The setting is in this old colonial house with a long lawn that extends to the banks of Inya Lake. We were fortunate to have a table at the edge of the lawn with a clear view to the lake. I had the price-fix menu and Kathy the vegetarian one. The wine list was expansive and mainly French. We had a wonderful Gigondas to accompany our meal. Here's a look at the menu's. As you will see, fine dining in Myanmar comes at a very reasonable cost.
The meal certainly lived up to its billing. Every course was wonderful and the service was attentive without being intrusive. The pace was leisurely and it gave us ample opportunity to reminisce about what we had experienced over the last twenty-three days. Myanmar had more than exceeded our expectations.
We had traveled over 600 miles on the Irrawaddy River from Yangon to Mandalay. Then we flew to Inle Lake, in the Shan Region, to spend three more days, before flying back to Yangon, to spend four more days on an intense, immersive, photographic adventure with our wonderful guide Win.
Even with the time we had spent in the country, we had barely scratched the surface of this land that is as large as Texas and that is currently going through momentous change as it transitions to democracy from decades of dictatorship.

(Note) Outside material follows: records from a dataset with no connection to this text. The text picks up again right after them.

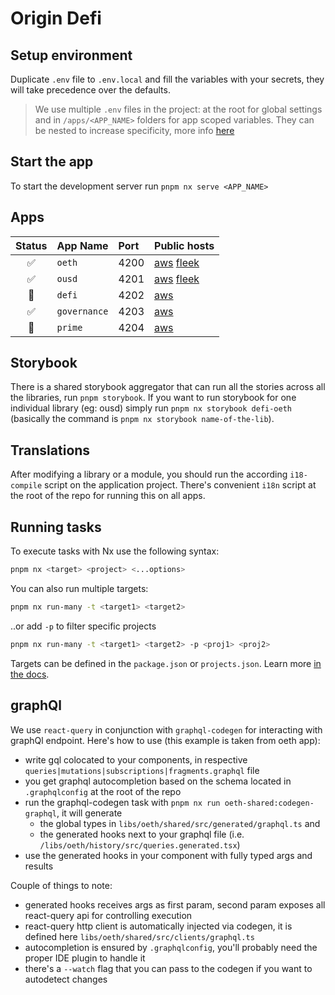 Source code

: # Origin Defi

## Setup environment

Duplicate `.env` file to `.env.local` and fill the variables with your secrets, they will take precedence over the defaults.

> We use multiple `.env` files in the project: at the root for global settings and in `/apps/<APP_NAME>` folders for app scoped variables. They can be nested to increase specificity, more info [here](https://nx.dev/recipes/tips-n-tricks/define-environment-variables)

## Start the app

To start the development server run `pnpm nx serve <APP_NAME>`

## Apps

| Status | App Name   | Port | Public hosts |
|:------:|:-------------|:-----|:-------------|
|   ✅   | `oeth`       | 4200 | [aws](https://app.oeth.com/) [fleek](https://defi-oeth.on.fleek.co/)    |
|   ✅   | `ousd`       | 4201 | [aws](https://app.ousd.com/) [fleek](https://defi-ousd.on.fleek.co/)    |
|   🚧   | `defi`       | 4202 | [aws](https://next.drvhjg4vfr6lu.amplifyapp.com/)    |
|   ✅   | `governance` | 4203 | [aws](https://governance.ousd.com/)   |
|   🚧   | `prime`      | 4204 | [aws](https://next.d3ekvisba9ol3t.amplifyapp.com/#/restake)   |

## Storybook

There is a shared storybook aggregator that can run all the stories across all the libraries, run `pnpm storybook`. If you want to run storybook for one individual library (eg: ousd) simply run `pnpm nx storybook defi-oeth` (basically the command is `pnpm nx storybook name-of-the-lib`).

## Translations

After modifying a library or a module, you should run the according `i18-compile` script on the application project. There's  convenient `i18n` script at the root of the repo for running this on all apps.

## Running tasks

To execute tasks with Nx use the following syntax:

```bash
pnpm nx <target> <project> <...options>
```

You can also run multiple targets:

```bash
pnpm nx run-many -t <target1> <target2>
```

..or add `-p` to filter specific projects

```bash
pnpm nx run-many -t <target1> <target2> -p <proj1> <proj2>
```

Targets can be defined in the `package.json` or `projects.json`. Learn more [in the docs](https://nx.dev/core-features/run-tasks).

## graphQl

We use `react-query` in conjunction with `graphql-codegen` for interacting with graphQl endpoint. Here's how to use (this example is taken from oeth app):

- write gql colocated to your components, in respective `queries|mutations|subscriptions|fragments.graphql` file
- you get graphql autocompletion based on the schema located in `.graphqlconfig` at the root of the repo
- run the graphql-codegen task with `pnpm nx run oeth-shared:codegen-graphql`, it will generate 
  - the global types in `libs/oeth/shared/src/generated/graphql.ts` and 
  - the generated hooks next to your graphql file (i.e. `/libs/oeth/history/src/queries.generated.tsx`)
- use the generated hooks in your component with fully typed args and results

Couple of things to note:
- generated hooks receives args as first param, second param exposes all react-query api for controlling execution
- react-query http client is automatically injected via codegen, it is defined here `libs/oeth/shared/src/clients/graphql.ts`
- autocompletion is ensured by `.graphqlconfig`, you'll probably need the proper IDE plugin to handle it
- there's a `--watch` flag that you can pass to the codegen if you want to autodetect changes
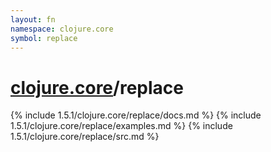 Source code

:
 ```yaml
---
layout: fn
namespace: clojure.core
symbol: replace
---
```


# [clojure.core](../)/replace

{% include 1.5.1/clojure.core/replace/docs.md %}
{% include 1.5.1/clojure.core/replace/examples.md %}
{% include 1.5.1/clojure.core/replace/src.md %}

In the ensuing posts, I will do my best to give you a look at the people, places and things we encountered and did during our time in the country. The posts will range from the gridlocked streets of Yangon to the quiet and tranquil villages we visited....
Stupa |
Pagoda |
There is so much to share, we hope you will enjoy our travels. We did try to start the trip out correctly, by visiting the Sule Pagoda, in the heart of Yangon, and making merit by honoring our birth days, there are eight in Myanmar. ( Mine was Wednesday morning as opposed to Wednesday evening. Which is a good thing since Kathy's is Saturday and she is a tiger while I am a tuskless elephant and they get along well.) We did that by praying to the buddha at our birth day shrine, pouring water on the Buddha and ringing the gong for all to receive Buddha's blessing.
It must have worked because the rest of the trip was wonderful.